#### Task to carry out
Every record is to be copied unchanged, except that its pictures are removed.
** Dataset excerpts follows **
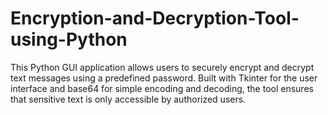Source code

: # Encryption-and-Decryption-Tool-using-Python
This Python GUI application allows users to securely encrypt and decrypt text messages using a predefined password. Built with Tkinter for the user interface and base64 for simple encoding and decoding, the tool ensures that sensitive text is only accessible by authorized users.
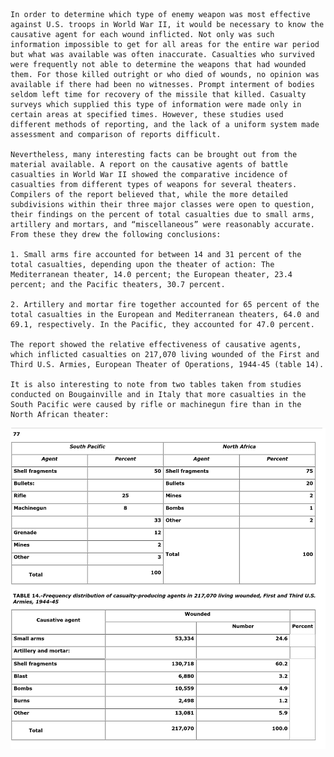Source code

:     In order to determine which type of enemy weapon was most effective against U.S. troops in World War II, it would be necessary to know the causative agent for each wound inflicted. Not only was such information impossible to get for all areas for the entire war period but what was available was often inaccurate. Casualties who survived were frequently not able to determine the weapons that had wounded them. For those killed outright or who died of wounds, no opinion was available if there had been no witnesses. Prompt interment of bodies seldom left time for recovery of the missile that killed. Casualty surveys which supplied this type of information were made only in certain areas at specified times. However, these studies used different methods of reporting, and the lack of a uniform system made assessment and comparison of reports difficult.

    Nevertheless, many interesting facts can be brought out from the material available. A report on the causative agents of battle casualties in World War II showed the comparative incidence of casualties from different types of weapons for several theaters. Compilers of the report believed that, while the more detailed subdivisions within their three major classes were open to question, their findings on the percent of total casualties due to small arms, artillery and mortars, and “miscellaneous” were reasonably accurate. From these they drew the following conclusions:

    1. Small arms fire accounted for between 14 and 31 percent of the total casualties, depending upon the theater of action: The Mediterranean theater, 14.0 percent; the European theater, 23.4 percent; and the Pacific theaters, 30.7 percent.

    2. Artillery and mortar fire together accounted for 65 percent of the total casualties in the European and Mediterranean theaters, 64.0 and 69.1, respectively. In the Pacific, they accounted for 47.0 percent.

    The report showed the relative effectiveness of causative agents, which inflicted casualties on 217,070 living wounded of the First and Third U.S. Armies, European Theater of Operations, 1944-45 (table 14).

    It is also interesting to note from two tables taken from studies conducted on Bougainville and in Italy that more casualties in the South Pacific were caused by rifle or machinegun fire than in the North African theater:

![causative agents table](./Causative_Agents_Casualties_WWII.png)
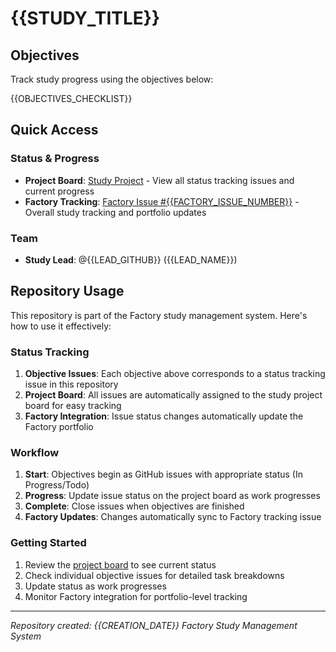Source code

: # {{STUDY_TITLE}}

## Objectives

Track study progress using the objectives below:

{{OBJECTIVES_CHECKLIST}}

## Quick Access

### Status & Progress
- **Project Board**: [Study Project]({{PROJECT_URL}}) - View all status tracking issues and current progress
- **Factory Tracking**: [Factory Issue #{{FACTORY_ISSUE_NUMBER}}](https://github.com/{{FACTORY_REPO}}/issues/{{FACTORY_ISSUE_NUMBER}}) - Overall study tracking and portfolio updates

### Team
- **Study Lead**: @{{LEAD_GITHUB}} ({{LEAD_NAME}})

## Repository Usage

This repository is part of the Factory study management system. Here's how to use it effectively:

### Status Tracking
1. **Objective Issues**: Each objective above corresponds to a status tracking issue in this repository
2. **Project Board**: All issues are automatically assigned to the study project board for easy tracking
3. **Factory Integration**: Issue status changes automatically update the Factory portfolio

### Workflow
1. **Start**: Objectives begin as GitHub issues with appropriate status (In Progress/Todo)
2. **Progress**: Update issue status on the project board as work progresses
3. **Complete**: Close issues when objectives are finished
4. **Factory Updates**: Changes automatically sync to Factory tracking issue

### Getting Started
1. Review the [project board]({{PROJECT_URL}}) to see current status
2. Check individual objective issues for detailed task breakdowns
3. Update status as work progresses
4. Monitor Factory integration for portfolio-level tracking

---

*Repository created: {{CREATION_DATE}}*
*Factory Study Management System*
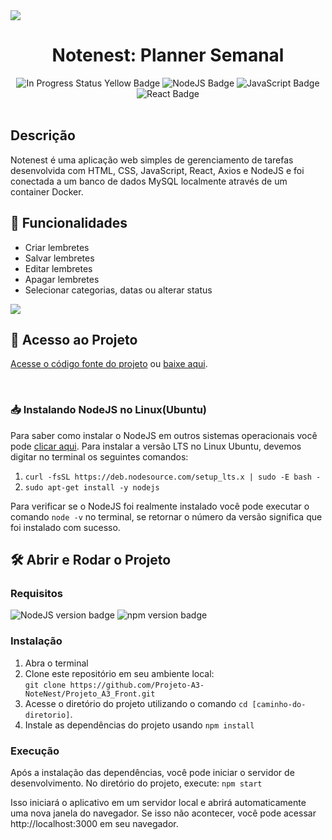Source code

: <img src="https://github.com/user-attachments/assets/72850534-7a64-4a21-80fd-6d489c926a5e"> 

<h1 align="center"> Notenest: Planner Semanal </h1>

<div align="center">
<img alt="In Progress Status Yellow Badge" src="https://img.shields.io/badge/Status-Finalizado-green">
<img alt="NodeJS Badge" src="https://img.shields.io/badge/NodeJS-5cab5b">
<img alt="JavaScript Badge" src="https://img.shields.io/badge/JavaScript-08c9ac">
<img alt="React Badge" src="https://img.shields.io/badge/React-00c8ff">

</div> <br>

<div>
  <h2> Descrição </h2>
  <p>Notenest é uma aplicação web simples de gerenciamento de tarefas desenvolvida com HTML, CSS, JavaScript, React, Axios e NodeJS e foi conectada a um banco de dados MySQL localmente através de um container Docker.  </p>
</div>

<h2>🔧 Funcionalidades</h2>
<ul>
  <li>Criar lembretes</li>
  <li>Salvar lembretes</li>
  <li>Editar lembretes</li>
  <li>Apagar lembretes</li>
  <li>Selecionar categorias, datas ou alterar status</li>
</ul>
  <img src="https://github.com/user-attachments/assets/2914ffe5-9a1d-4c64-a6f5-62fce1fdab58">

<h2> 📁 Acesso ao Projeto </h2>
<p> <a href="https://github.com/Z0catelli/Notenest?search=1">Acesse o código fonte do projeto</a> ou <a href="https://github.com/Z0catelli/Notenest/archive/refs/heads/main.zip">baixe aqui</a>.</p>

<br>

<h3>📥 Instalando NodeJS no Linux(Ubuntu)</h3>
<p> Para saber como instalar o NodeJS em outros sistemas operacionais você pode <a href="">clicar aqui</a>. Para instalar a versão LTS no Linux Ubuntu, devemos digitar no terminal os seguintes comandos:</p>
<div>
  <ol>
    <li><code>curl -fsSL https://deb.nodesource.com/setup_lts.x | sudo -E bash -</code></li>
    <li><code>sudo apt-get install -y nodejs</code></li>
  </ol>
</div>
<p>Para verificar se o NodeJS foi realmente instalado você pode executar o comando <code>node -v</code> no terminal, se retornar o número da versão significa que foi instalado com sucesso.</p>

<h2> 🛠️ Abrir e Rodar o Projeto </h2>
<h3>Requisitos</h3>
<div>
  <img alt="NodeJS version badge" src="https://img.shields.io/badge/NodeJS-v20.9.0-08c9ac">
  <img alt="npm version badge" src="https://img.shields.io/badge/npm-v10.2.4-08c9ac">
</div>
<div>
    <h3> Instalação</h3>
  <ol>
    <li>Abra o terminal </li>
    <li> Clone este repositório em seu ambiente local: <br> 
    <code>git clone https://github.com/Projeto-A3-NoteNest/Projeto_A3_Front.git</code>
    <li> Acesse o diretório do projeto utilizando o comando <code>cd [caminho-do-diretorio]</code>. </li>
    <li>Instale as dependências do projeto usando <code>npm install</code></li>
  </ol>  
  <h3>Execução</h3>
  <p>Após a instalação das dependências, você pode iniciar o servidor de desenvolvimento. No diretório do projeto, execute: <code>npm start</code></p> 
<p>Isso iniciará o aplicativo em um servidor local e abrirá automaticamente uma nova janela do navegador. Se isso não acontecer, você pode acessar http://localhost:3000 em seu navegador.</p>
</div>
** End of Dataset excerpts **
#### Response area
Source code

: # Encryption-and-Decryption-Tool-using-Python
This Python GUI application allows users to securely encrypt and decrypt text messages using a predefined password. Built with Tkinter for the user interface and base64 for simple encoding and decoding, the tool ensures that sensitive text is only accessible by authorized users.
Source code

:     In order to determine which type of enemy weapon was most effective against U.S. troops in World War II, it would be necessary to know the causative agent for each wound inflicted. Not only was such information impossible to get for all areas for the entire war period but what was available was often inaccurate. Casualties who survived were frequently not able to determine the weapons that had wounded them. For those killed outright or who died of wounds, no opinion was available if there had been no witnesses. Prompt interment of bodies seldom left time for recovery of the missile that killed. Casualty surveys which supplied this type of information were made only in certain areas at specified times. However, these studies used different methods of reporting, and the lack of a uniform system made assessment and comparison of reports difficult.

    Nevertheless, many interesting facts can be brought out from the material available. A report on the causative agents of battle casualties in World War II showed the comparative incidence of casualties from different types of weapons for several theaters. Compilers of the report believed that, while the more detailed subdivisions within their three major classes were open to question, their findings on the percent of total casualties due to small arms, artillery and mortars, and “miscellaneous” were reasonably accurate. From these they drew the following conclusions:

    1. Small arms fire accounted for between 14 and 31 percent of the total casualties, depending upon the theater of action: The Mediterranean theater, 14.0 percent; the European theater, 23.4 percent; and the Pacific theaters, 30.7 percent.

    2. Artillery and mortar fire together accounted for 65 percent of the total casualties in the European and Mediterranean theaters, 64.0 and 69.1, respectively. In the Pacific, they accounted for 47.0 percent.

    The report showed the relative effectiveness of causative agents, which inflicted casualties on 217,070 living wounded of the First and Third U.S. Armies, European Theater of Operations, 1944-45 (table 14).

    It is also interesting to note from two tables taken from studies conducted on Bougainville and in Italy that more casualties in the South Pacific were caused by rifle or machinegun fire than in the North African theater:

![causative agents table](./Causative_Agents_Casualties_WWII.png)
Source code

: # {{STUDY_TITLE}}

## Objectives

Track study progress using the objectives below:

{{OBJECTIVES_CHECKLIST}}

## Quick Access

### Status & Progress
- **Project Board**: [Study Project]({{PROJECT_URL}}) - View all status tracking issues and current progress
- **Factory Tracking**: [Factory Issue #{{FACTORY_ISSUE_NUMBER}}](https://github.com/{{FACTORY_REPO}}/issues/{{FACTORY_ISSUE_NUMBER}}) - Overall study tracking and portfolio updates

### Team
- **Study Lead**: @{{LEAD_GITHUB}} ({{LEAD_NAME}})

## Repository Usage

This repository is part of the Factory study management system. Here's how to use it effectively:

### Status Tracking
1. **Objective Issues**: Each objective above corresponds to a status tracking issue in this repository
2. **Project Board**: All issues are automatically assigned to the study project board for easy tracking
3. **Factory Integration**: Issue status changes automatically update the Factory portfolio

### Workflow
1. **Start**: Objectives begin as GitHub issues with appropriate status (In Progress/Todo)
2. **Progress**: Update issue status on the project board as work progresses
3. **Complete**: Close issues when objectives are finished
4. **Factory Updates**: Changes automatically sync to Factory tracking issue

### Getting Started
1. Review the [project board]({{PROJECT_URL}}) to see current status
2. Check individual objective issues for detailed task breakdowns
3. Update status as work progresses
4. Monitor Factory integration for portfolio-level tracking

---

*Repository created: {{CREATION_DATE}}*
*Factory Study Management System*
Source code

: <img src="https://github.com/user-attachments/assets/72850534-7a64-4a21-80fd-6d489c926a5e"> 

<h1 align="center"> Notenest: Planner Semanal </h1>

<div align="center">
<img alt="In Progress Status Yellow Badge" src="https://img.shields.io/badge/Status-Finalizado-green">
<img alt="NodeJS Badge" src="https://img.shields.io/badge/NodeJS-5cab5b">
<img alt="JavaScript Badge" src="https://img.shields.io/badge/JavaScript-08c9ac">
<img alt="React Badge" src="https://img.shields.io/badge/React-00c8ff">

</div> <br>

<div>
  <h2> Descrição </h2>
  <p>Notenest é uma aplicação web simples de gerenciamento de tarefas desenvolvida com HTML, CSS, JavaScript, React, Axios e NodeJS e foi conectada a um banco de dados MySQL localmente através de um container Docker.  </p>
</div>

<h2>🔧 Funcionalidades</h2>
<ul>
  <li>Criar lembretes</li>
  <li>Salvar lembretes</li>
  <li>Editar lembretes</li>
  <li>Apagar lembretes</li>
  <li>Selecionar categorias, datas ou alterar status</li>
</ul>
  <img src="https://github.com/user-attachments/assets/2914ffe5-9a1d-4c64-a6f5-62fce1fdab58">

<h2> 📁 Acesso ao Projeto </h2>
<p> <a href="https://github.com/Z0catelli/Notenest?search=1">Acesse o código fonte do projeto</a> ou <a href="https://github.com/Z0catelli/Notenest/archive/refs/heads/main.zip">baixe aqui</a>.</p>

<br>

<h3>📥 Instalando NodeJS no Linux(Ubuntu)</h3>
<p> Para saber como instalar o NodeJS em outros sistemas operacionais você pode <a href="">clicar aqui</a>. Para instalar a versão LTS no Linux Ubuntu, devemos digitar no terminal os seguintes comandos:</p>
<div>
  <ol>
    <li><code>curl -fsSL https://deb.nodesource.com/setup_lts.x | sudo -E bash -</code></li>
    <li><code>sudo apt-get install -y nodejs</code></li>
  </ol>
</div>
<p>Para verificar se o NodeJS foi realmente instalado você pode executar o comando <code>node -v</code> no terminal, se retornar o número da versão significa que foi instalado com sucesso.</p>

<h2> 🛠️ Abrir e Rodar o Projeto </h2>
<h3>Requisitos</h3>
<div>
  <img alt="NodeJS version badge" src="https://img.shields.io/badge/NodeJS-v20.9.0-08c9ac">
  <img alt="npm version badge" src="https://img.shields.io/badge/npm-v10.2.4-08c9ac">
</div>
<div>
    <h3> Instalação</h3>
  <ol>
    <li>Abra o terminal </li>
    <li> Clone este repositório em seu ambiente local: <br> 
    <code>git clone https://github.com/Projeto-A3-NoteNest/Projeto_A3_Front.git</code>
    <li> Acesse o diretório do projeto utilizando o comando <code>cd [caminho-do-diretorio]</code>. </li>
    <li>Instale as dependências do projeto usando <code>npm install</code></li>
  </ol>  
  <h3>Execução</h3>
  <p>Após a instalação das dependências, você pode iniciar o servidor de desenvolvimento. No diretório do projeto, execute: <code>npm start</code></p> 
<p>Isso iniciará o aplicativo em um servidor local e abrirá automaticamente uma nova janela do navegador. Se isso não acontecer, você pode acessar http://localhost:3000 em seu navegador.</p>
</div>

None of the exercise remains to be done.